Die andere Seite des Lebens
Das Leben in der Stadt war vollkommen anders. Obwohl Elmira im Staat New York nur eine Kleinstadt war, kam sie mir riesig, steril und feindlich vor. Die Menschen blieben in ihren Häusern. Man grüßte sich nicht. Doch der Verlust unserer Verbindung mit der Natur und die eisige Anonymität waren bei Weitem noch nicht das Schlimmste: Meine Mutter hatte Existenz bedrohende materielle Kämpfe auszustehen. Sie arbeitete in einer Fabrik. Ihr Job war schwierig und langweilig. Außerdem war ihr Chef hinter ihr her. Nach einem langen Arbeitstag kam sie nach Hause und weinte. Ich war ihr einziger Vertrauter. Ein Freund erzählte ihr von der Sozialhilfe. Ihre Berechnungen ergaben, dass sie damit nur wenige Dollar pro Monat verlor. Sie gab nach. Doch Sozialhilfe anzunehmen brach ihr das Rückgrat. Ihr Feuer erlosch. Und sie hörte auf zu kämpfen.
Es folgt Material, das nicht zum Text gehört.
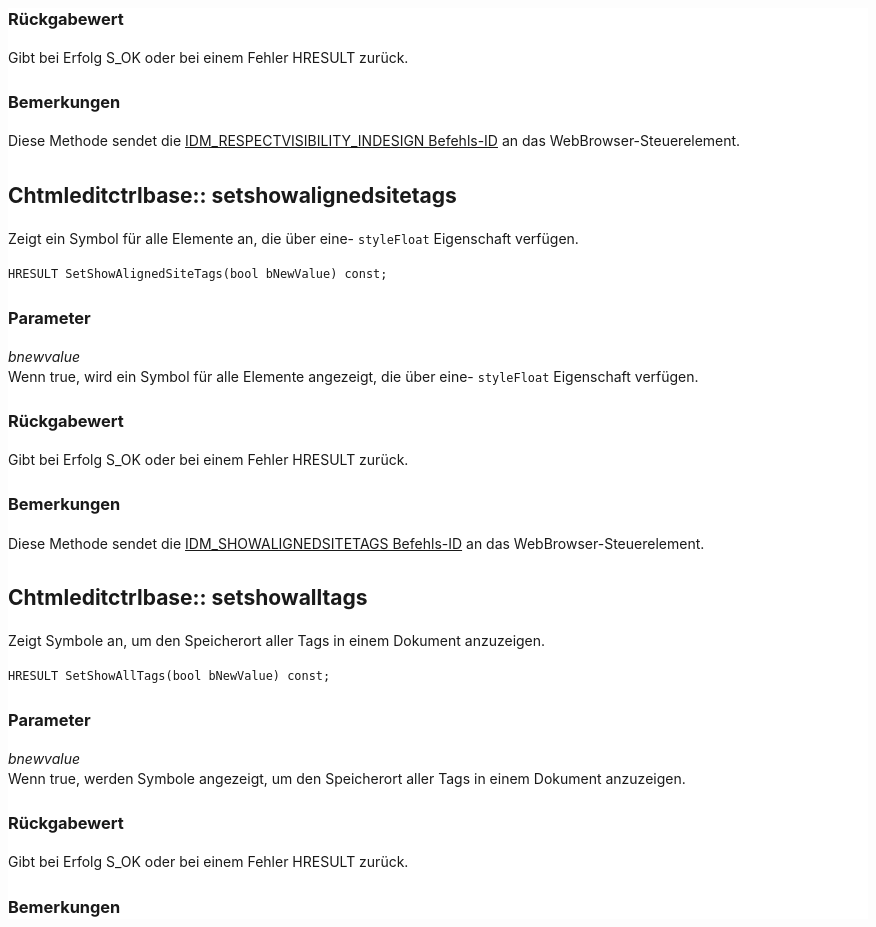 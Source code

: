 ### <a name="return-value"></a>Rückgabewert

Gibt bei Erfolg S_OK oder bei einem Fehler HRESULT zurück.

### <a name="remarks"></a>Bemerkungen

Diese Methode sendet die [IDM_RESPECTVISIBILITY_INDESIGN Befehls-ID](/previous-versions/aa770023\(v=vs.85\)) an das WebBrowser-Steuerelement.

## <a name="chtmleditctrlbasesetshowalignedsitetags"></a><a name="setshowalignedsitetags"></a> Chtmleditctrlbase:: setshowalignedsitetags

Zeigt ein Symbol für alle Elemente an, die über eine- `styleFloat` Eigenschaft verfügen.

```
HRESULT SetShowAlignedSiteTags(bool bNewValue) const;
```

### <a name="parameters"></a>Parameter

*bnewvalue*<br/>
Wenn true, wird ein Symbol für alle Elemente angezeigt, die über eine- `styleFloat` Eigenschaft verfügen.

### <a name="return-value"></a>Rückgabewert

Gibt bei Erfolg S_OK oder bei einem Fehler HRESULT zurück.

### <a name="remarks"></a>Bemerkungen

Diese Methode sendet die [IDM_SHOWALIGNEDSITETAGS Befehls-ID](/previous-versions/aa769947\(v=vs.85\)) an das WebBrowser-Steuerelement.

## <a name="chtmleditctrlbasesetshowalltags"></a><a name="setshowalltags"></a> Chtmleditctrlbase:: setshowalltags

Zeigt Symbole an, um den Speicherort aller Tags in einem Dokument anzuzeigen.

```
HRESULT SetShowAllTags(bool bNewValue) const;
```

### <a name="parameters"></a>Parameter

*bnewvalue*<br/>
Wenn true, werden Symbole angezeigt, um den Speicherort aller Tags in einem Dokument anzuzeigen.

### <a name="return-value"></a>Rückgabewert

Gibt bei Erfolg S_OK oder bei einem Fehler HRESULT zurück.

### <a name="remarks"></a>Bemerkungen
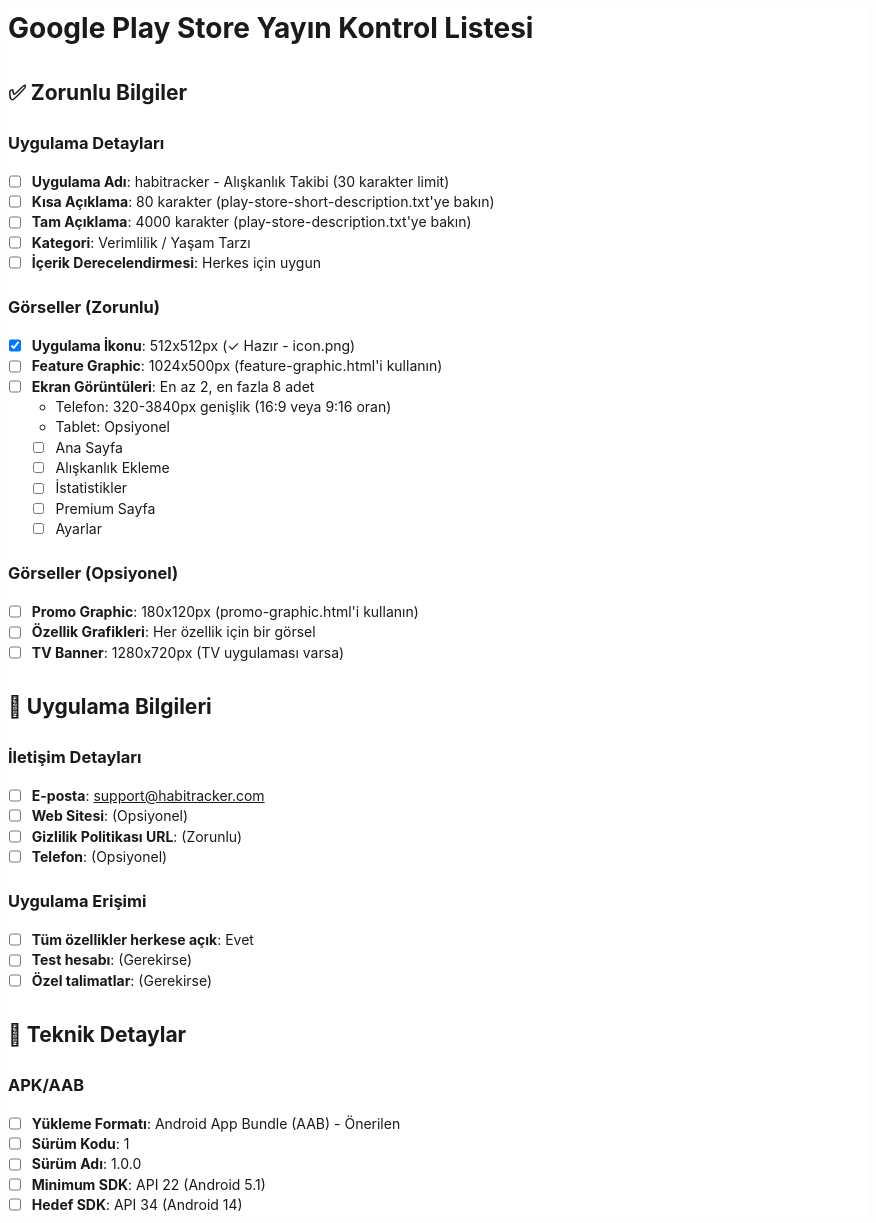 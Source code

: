# Google Play Store Yayın Kontrol Listesi

## ✅ Zorunlu Bilgiler

### Uygulama Detayları
- [ ] **Uygulama Adı**: habitracker - Alışkanlık Takibi (30 karakter limit)
- [ ] **Kısa Açıklama**: 80 karakter (play-store-short-description.txt'ye bakın)
- [ ] **Tam Açıklama**: 4000 karakter (play-store-description.txt'ye bakın)
- [ ] **Kategori**: Verimlilik / Yaşam Tarzı
- [ ] **İçerik Derecelendirmesi**: Herkes için uygun

### Görseller (Zorunlu)
- [x] **Uygulama İkonu**: 512x512px (✓ Hazır - icon.png)
- [ ] **Feature Graphic**: 1024x500px (feature-graphic.html'i kullanın)
- [ ] **Ekran Görüntüleri**: En az 2, en fazla 8 adet
  - Telefon: 320-3840px genişlik (16:9 veya 9:16 oran)
  - Tablet: Opsiyonel
  - [ ] Ana Sayfa
  - [ ] Alışkanlık Ekleme
  - [ ] İstatistikler
  - [ ] Premium Sayfa
  - [ ] Ayarlar

### Görseller (Opsiyonel)
- [ ] **Promo Graphic**: 180x120px (promo-graphic.html'i kullanın)
- [ ] **Özellik Grafikleri**: Her özellik için bir görsel
- [ ] **TV Banner**: 1280x720px (TV uygulaması varsa)

## 📱 Uygulama Bilgileri

### İletişim Detayları
- [ ] **E-posta**: support@habitracker.com
- [ ] **Web Sitesi**: (Opsiyonel)
- [ ] **Gizlilik Politikası URL**: (Zorunlu)
- [ ] **Telefon**: (Opsiyonel)

### Uygulama Erişimi
- [ ] **Tüm özellikler herkese açık**: Evet
- [ ] **Test hesabı**: (Gerekirse)
- [ ] **Özel talimatlar**: (Gerekirse)

## 🔧 Teknik Detaylar

### APK/AAB
- [ ] **Yükleme Formatı**: Android App Bundle (AAB) - Önerilen
- [ ] **Sürüm Kodu**: 1
- [ ] **Sürüm Adı**: 1.0.0
- [ ] **Minimum SDK**: API 22 (Android 5.1)
- [ ] **Hedef SDK**: API 34 (Android 14)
Nach ein paar Monaten heiratete sie wieder. Mein Stiefvater trank zu viel. Das machte ihn gewalttätig. Er schlug meine Mutter und auch uns Kinder. Eine Serie trostloser Umzüge in immer schäbigere Viertel folgte. Obendrein bedrohten uns ständig gefährliche Straßengangs. Zuerst zog ich mich immer mehr in mich selbst zurück und fand meinen einzigen Trost in Büchern. Doch dann schloss ich Freundschaft mit den bösen Jungs aus der Nachbarschaft. Sie waren schließlich die einzigen, die mir zeigen konnten, wie man überlebte. Wir benahmen uns wie starke, unbezwingbare Helden, die nichts umwerfen konnte. Im Inneren aber waren wir nur verängstigte Kinder. Viele meiner damaligen Freunde waren aus Heimen entlaufen, viele kamen um oder endeten im Gefängnis.
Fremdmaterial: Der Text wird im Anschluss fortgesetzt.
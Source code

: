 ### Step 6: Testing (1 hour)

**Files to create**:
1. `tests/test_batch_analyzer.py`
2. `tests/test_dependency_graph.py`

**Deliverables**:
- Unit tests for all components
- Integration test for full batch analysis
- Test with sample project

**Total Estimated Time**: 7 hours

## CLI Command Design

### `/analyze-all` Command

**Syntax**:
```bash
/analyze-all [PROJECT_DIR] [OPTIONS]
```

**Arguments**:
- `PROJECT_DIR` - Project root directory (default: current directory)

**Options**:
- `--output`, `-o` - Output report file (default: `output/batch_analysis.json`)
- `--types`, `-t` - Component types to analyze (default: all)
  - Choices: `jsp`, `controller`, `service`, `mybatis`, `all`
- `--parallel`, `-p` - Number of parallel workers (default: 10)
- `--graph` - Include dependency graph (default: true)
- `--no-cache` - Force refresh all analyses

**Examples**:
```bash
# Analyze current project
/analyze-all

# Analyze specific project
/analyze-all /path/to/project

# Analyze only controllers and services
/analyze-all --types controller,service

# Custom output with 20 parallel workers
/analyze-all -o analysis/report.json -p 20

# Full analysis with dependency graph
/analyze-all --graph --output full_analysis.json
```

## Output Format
Wer die Armut verherrlicht, hat sie nicht selbst erlebt. Auf der Farm meiner Großeltern waren wir zwar auch arm gewesen. Aber an Essen hat es uns nie gefehlt. Jetzt lebten wir von der Stütze. Und das Geld war nach wenigen Tagen verbraucht. Ich lernte, was es heißt, Hunger zu leiden. Meine Mutter wurde depressiv. Oft blieb sie morgens einfach im Bett liegen, unfähig, es mit ihrem gegenwärtigen Leben aufzunehmen. Meine Eltern fochten immer erbittertere Kämpfe. Und ich gewann zunehmend das Gefühl, dass irgendetwas furchtbar falsch gelaufen war. Angst wurde mein ständiger Begleiter. Ich litt unter Magenschmerzen und saß nachts allein auf meiner Bettkante mit dem Gefühl eines tobenden Messers im Bauch. Mein Leben war außer Kontrolle geraten. Ich fürchtete, verrückt zu werden. Als ich in meine private Hölle hinabstieg, erschien es mir gleichzeitig wichtig, mich normal zu verhalten, um meinen wahren inneren Terror zu verbergen. Dabei ist meine Geschichte in keiner Weise einzigartig. Gut, es mag Millionen von Kindern geben, die dies nicht erleben mussten. Andererseits gibt es noch mehr Millionen von Kindern, die an Hunger sterben oder in Kriegsgebieten leben. Trotz unserer harten Lage fühlte ich mich damals wie jemand, der irgendwie noch glücklich davon gekommen war. Ich hatte meine Bücher. Sie gaben mir immerhin eine Perspektive. Unzähligen Menschen ging es noch weitaus schlechter als mir. Diese Zeit war hart. Aber tief in mir trug ich das Gefühl, dass das Schicksal mich für etwas Gutes ausersehen hatte. Ein Teil von mir glaubte fest daran, dass all diese Erfahrungen mir geschickt wurden, um ein stärkerer, kraftvollerer Mensch zu werden.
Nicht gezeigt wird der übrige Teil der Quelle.